Michel Polnareff touches hearts in Orléans

by time news

2023-06-02 17:01:53

Michel Polnareff gave the first concert on Thursday June 1 in the brand new Orleans Arena, a 10,000-seat hall, belonging to the vast ensemble known as CO’Met, inaugurated last January. If all the tickets were not sold, the public still came in large numbers.

Sitting at the piano, the singer with long blond hair is as his audience hoped. His famous glasses with dark lenses and wide white frames seem to want to print on his face a reflection of his keyboard. Love Me is the first title of the evening. The song, which he performs alone, resonates like a plea addressed to the evening public. Of the ” we love you “ fuse.

His voice, still a little cold, is at the rendezvous of the melody, however demanding. The artist seems to want to defy his age, 78 years old. In Orleans, the fourth date of his tour, the page of a difficult start in Nice and Poitiers is turned. “Polnareff is my Proust madeleine”, said before the start of the concert, Lucie, who came with her 14-year-old daughter Lilwenn.

A complete sound and light show

Placed on a platform that rotates 360 degrees, the concert piano invites nostalgia. But the six English musicians led by Matthew Bramhall, the other “magician” of the evening, capsized the evening.

Christine, 72, dressed in black and with long wavy blonde hair, just like her idol, who listened as a child “Led Zepp’et Polnareff” with his brother, greets the performance of the artist after the concert. A shared feeling, if we judge by the enthusiasm of the public, applauding the long encore completed by the revival of the famous Goodbye Marilou. Guillaume, 39 years old, rocked since childhood with the music of this “provocative, eccentric and endearing” is also conquered.

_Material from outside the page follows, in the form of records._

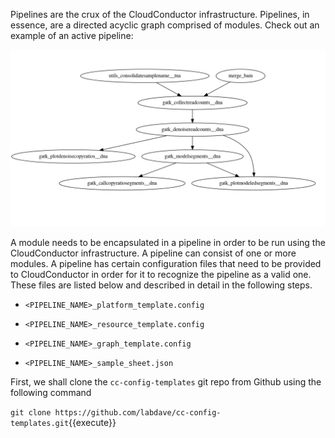 Pipelines are the crux of the CloudConductor infrastructure. Pipelines, in essence, are a directed acyclic graph comprised of modules. Check out an example of an active pipeline:

![CNV Pipeline](./assets/CNV_Pipeline.png)

A module needs to be encapsulated in a pipeline in order to be run using the CloudConductor infrastructure. A pipeline can consist of one or more modules. A pipeline has certain configuration files that need to be provided to CloudConductor in order for it to recognize the pipeline as a valid one. These files are listed below and described in detail in the following steps.

* `<PIPELINE_NAME>_platform_template.config`

* `<PIPELINE_NAME>_resource_template.config`

* `<PIPELINE_NAME>_graph_template.config`

* `<PIPELINE_NAME>_sample_sheet.json`


First, we shall clone the `cc-config-templates` git repo from Github using the following command

`git clone https://github.com/labdave/cc-config-templates.git`{{execute}}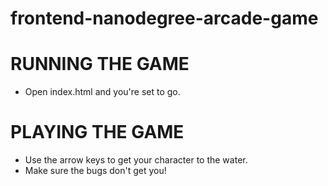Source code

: frontend-nanodegree-arcade-game
===============================

# RUNNING THE GAME

* Open index.html and you're set to go.

# PLAYING THE GAME

* Use the arrow keys to get your character to the water. 
* Make sure the bugs don't get you!
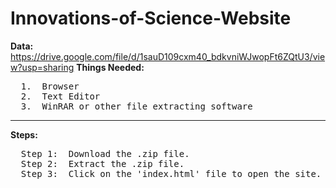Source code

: # Innovations-of-Science-Website
**Data:**
https://drive.google.com/file/d/1sauD109cxm40_bdkvniWJwopFt6ZQtU3/view?usp=sharing
**Things Needed:**
<pre>
  1.  Browser
  2.  Text Editor
  3.  WinRAR or other file extracting software
</pre>
______________________________________________________________
**Steps:**
<pre>
  Step 1:  Download the .zip file.
  Step 2:  Extract the .zip file.
  Step 3:  Click on the 'index.html' file to open the site.
</pre>
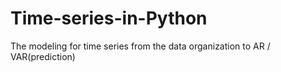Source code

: # Time-series-in-Python
The modeling for time series from the data organization to AR / VAR(prediction)
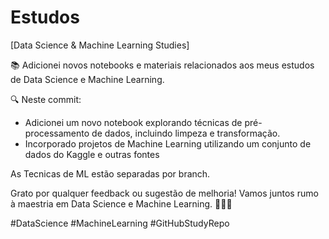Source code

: # Estudos

[Data Science & Machine Learning Studies]

📚 Adicionei novos notebooks e materiais relacionados aos meus estudos de Data Science e Machine Learning. 

🔍 Neste commit:
- Adicionei um novo notebook explorando técnicas de pré-processamento de dados, incluindo limpeza e transformação.
- Incorporado projetos de Machine Learning utilizando um conjunto de dados do Kaggle e outras fontes

As Tecnicas de ML estão separadas por branch.

Grato por qualquer feedback ou sugestão de melhoria! Vamos juntos rumo à maestria em Data Science e Machine Learning. 🚀🔬🤖

#DataScience #MachineLearning #GitHubStudyRepo
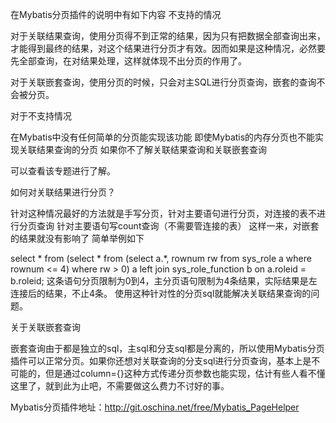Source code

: 在Mybatis分页插件的说明中有如下内容
不支持的情况

对于关联结果查询，使用分页得不到正常的结果，因为只有把数据全部查询出来，才能得到最终的结果，对这个结果进行分页才有效。因而如果是这种情况，必然要先全部查询，在对结果处理，这样就体现不出分页的作用了。

对于关联嵌套查询，使用分页的时候，只会对主SQL进行分页查询，嵌套的查询不会被分页。

对于不支持情况

在Mybatis中没有任何简单的分页能实现该功能
即使Mybatis的内存分页也不能实现关联结果查询的分页
如果你不了解关联结果查询和关联嵌套查询

可以查看该专题进行了解。

如何对关联结果进行分页？

针对这种情况最好的方法就是手写分页，针对主要语句进行分页，对连接的表不进行分页查询
针对主要语句写count查询（不需要管连接的表）
这样一来，对嵌套的结果就没有影响了
简单举例如下


select *
  from (select *
          from (select a.*, rownum rw from sys_role a where rownum <= 4)
         where rw > 0) a
  left join sys_role_function b on a.roleid = b.roleid;
这条语句分页限制为0到4，主分页语句限制为4条结果，实际结果是左连接后的结果，不止4条。 
使用这种针对性的分页sql就能解决关联结果查询的问题。

关于关联嵌套查询

嵌套查询由于都是独立的sql，主sql和分支sql都是分离的，所以使用Mybatis分页插件可以正常分页。如果你还想对关联查询的分支sql进行分页查询，基本上是不可能的，但是通过column={}这种方式传递分页参数也能实现，估计有些人看不懂这里了，就到此为止吧，不需要做这么费力不讨好的事。

Mybatis分页插件地址：http://git.oschina.net/free/Mybatis_PageHelper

The obvious benevolence towards the star overlooks the gap between the insolent and transgressive line of Michel Polnareff’s work and his stage presence limited by his weakened physique. Despite the lighting effects and the huge circular screen, the show will never manage to close this gap.

Mischievous

Michel Polnareff knows the poetic quality of some of his texts but, mischievously, he takes malicious pleasure in stretching “Y’a qu’un ch’veu”… on the head of Matthieu, after having let his accomplices on stage take over the music of the film for the happiness of the public Megalomania. The artist will not leave the 1970s, but we will look at them with tenderness.

Hesitantly on stage, helped by a musician, Michel Polnareff will not take off his stool throughout the concert. Only his arms will come alive to train his fans. We’ll all go to heaven is picked up with intensity. The Orleans Arena undulates to thank its idol for this prophecy. Michel Polnareff then adds with a smile that speaks volumes: ” but not right now “.